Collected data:
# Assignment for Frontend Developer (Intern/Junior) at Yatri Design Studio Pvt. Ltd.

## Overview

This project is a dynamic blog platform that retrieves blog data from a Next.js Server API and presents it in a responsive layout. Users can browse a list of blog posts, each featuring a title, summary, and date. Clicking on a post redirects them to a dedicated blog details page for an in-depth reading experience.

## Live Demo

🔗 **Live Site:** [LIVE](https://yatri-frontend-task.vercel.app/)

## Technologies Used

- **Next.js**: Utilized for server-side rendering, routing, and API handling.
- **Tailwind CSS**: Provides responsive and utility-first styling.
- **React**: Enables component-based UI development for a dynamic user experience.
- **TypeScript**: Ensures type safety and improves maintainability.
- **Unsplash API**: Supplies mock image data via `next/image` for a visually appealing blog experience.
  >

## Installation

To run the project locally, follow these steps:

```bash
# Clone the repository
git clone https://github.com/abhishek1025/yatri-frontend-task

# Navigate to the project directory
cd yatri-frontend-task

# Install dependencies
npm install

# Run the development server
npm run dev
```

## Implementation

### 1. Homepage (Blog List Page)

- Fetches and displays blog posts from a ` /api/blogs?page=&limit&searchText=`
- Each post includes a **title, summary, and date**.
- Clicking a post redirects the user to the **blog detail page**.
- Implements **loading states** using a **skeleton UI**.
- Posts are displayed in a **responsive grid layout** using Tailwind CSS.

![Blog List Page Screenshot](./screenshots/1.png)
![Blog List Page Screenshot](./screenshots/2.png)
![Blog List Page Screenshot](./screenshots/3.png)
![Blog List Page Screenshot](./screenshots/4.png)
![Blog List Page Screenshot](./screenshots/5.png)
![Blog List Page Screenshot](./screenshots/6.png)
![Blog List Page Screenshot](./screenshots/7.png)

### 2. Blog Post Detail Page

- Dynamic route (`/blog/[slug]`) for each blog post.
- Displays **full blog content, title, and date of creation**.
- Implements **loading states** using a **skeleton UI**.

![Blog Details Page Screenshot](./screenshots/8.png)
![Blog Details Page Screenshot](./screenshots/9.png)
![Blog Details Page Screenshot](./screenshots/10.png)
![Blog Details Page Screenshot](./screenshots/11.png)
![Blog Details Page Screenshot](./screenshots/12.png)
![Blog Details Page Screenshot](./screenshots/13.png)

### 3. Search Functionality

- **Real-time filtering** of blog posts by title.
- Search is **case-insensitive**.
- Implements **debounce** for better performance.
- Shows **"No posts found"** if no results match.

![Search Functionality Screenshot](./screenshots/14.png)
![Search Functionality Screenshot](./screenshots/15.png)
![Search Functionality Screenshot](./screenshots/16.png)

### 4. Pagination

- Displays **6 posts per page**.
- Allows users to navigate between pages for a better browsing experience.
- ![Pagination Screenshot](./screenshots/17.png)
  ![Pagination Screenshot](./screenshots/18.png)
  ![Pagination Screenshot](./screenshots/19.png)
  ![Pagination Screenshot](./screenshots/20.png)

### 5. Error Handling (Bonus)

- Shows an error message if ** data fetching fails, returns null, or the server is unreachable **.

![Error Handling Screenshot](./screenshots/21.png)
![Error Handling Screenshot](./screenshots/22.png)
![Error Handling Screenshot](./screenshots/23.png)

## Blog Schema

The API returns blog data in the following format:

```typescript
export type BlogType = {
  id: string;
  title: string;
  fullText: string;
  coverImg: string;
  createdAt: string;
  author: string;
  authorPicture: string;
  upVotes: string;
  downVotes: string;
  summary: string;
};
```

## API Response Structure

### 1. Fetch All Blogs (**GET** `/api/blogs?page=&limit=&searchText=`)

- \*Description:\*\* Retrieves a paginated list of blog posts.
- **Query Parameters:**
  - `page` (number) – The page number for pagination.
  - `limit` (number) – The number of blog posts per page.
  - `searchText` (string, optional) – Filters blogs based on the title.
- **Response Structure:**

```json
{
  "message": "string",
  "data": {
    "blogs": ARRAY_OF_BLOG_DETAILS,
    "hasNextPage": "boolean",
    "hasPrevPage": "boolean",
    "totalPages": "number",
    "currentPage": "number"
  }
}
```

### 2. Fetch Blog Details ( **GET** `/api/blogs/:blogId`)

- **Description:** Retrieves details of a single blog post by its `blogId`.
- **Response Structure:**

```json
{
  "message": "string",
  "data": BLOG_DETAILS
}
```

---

* Requirement
Where a line of the data contains "blogs", copy that line.

* Written solution
- Fetches and displays blog posts from a ` /api/blogs?page=&limit&searchText=`
### 1. Fetch All Blogs (**GET** `/api/blogs?page=&limit=&searchText=`)
  - `searchText` (string, optional) – Filters blogs based on the title.
    "blogs": ARRAY_OF_BLOG_DETAILS,
### 2. Fetch Blog Details ( **GET** `/api/blogs/:blogId`)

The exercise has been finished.